Assignment » From the line that contains "You can find the" to the last line of the data, every line is to be transcribed exactly; no other line is to be included.
** Given data follows **
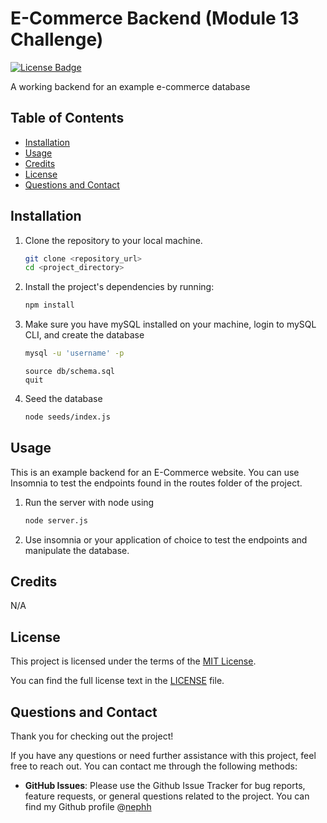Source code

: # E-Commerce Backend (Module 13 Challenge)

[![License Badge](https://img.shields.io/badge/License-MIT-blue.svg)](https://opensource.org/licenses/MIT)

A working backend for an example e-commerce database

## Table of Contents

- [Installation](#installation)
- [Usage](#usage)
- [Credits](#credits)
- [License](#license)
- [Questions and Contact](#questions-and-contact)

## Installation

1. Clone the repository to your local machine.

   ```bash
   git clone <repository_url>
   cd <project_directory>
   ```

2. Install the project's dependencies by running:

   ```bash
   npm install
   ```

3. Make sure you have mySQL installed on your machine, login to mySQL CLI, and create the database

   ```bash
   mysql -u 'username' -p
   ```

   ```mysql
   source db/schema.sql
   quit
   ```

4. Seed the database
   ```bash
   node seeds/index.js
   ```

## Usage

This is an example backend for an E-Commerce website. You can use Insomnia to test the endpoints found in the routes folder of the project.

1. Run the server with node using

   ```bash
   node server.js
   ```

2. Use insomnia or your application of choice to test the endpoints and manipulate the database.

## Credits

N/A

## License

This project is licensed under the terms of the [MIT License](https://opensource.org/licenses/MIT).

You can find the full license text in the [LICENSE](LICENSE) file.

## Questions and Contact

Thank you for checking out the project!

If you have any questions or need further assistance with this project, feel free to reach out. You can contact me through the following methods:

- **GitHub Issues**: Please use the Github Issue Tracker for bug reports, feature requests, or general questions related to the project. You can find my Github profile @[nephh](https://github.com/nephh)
** End of Given data **
Expected answer »
You can find the full license text in the [LICENSE](LICENSE) file.

## Questions and Contact

Thank you for checking out the project!

If you have any questions or need further assistance with this project, feel free to reach out. You can contact me through the following methods:

- **GitHub Issues**: Please use the Github Issue Tracker for bug reports, feature requests, or general questions related to the project. You can find my Github profile @[nephh](https://github.com/nephh)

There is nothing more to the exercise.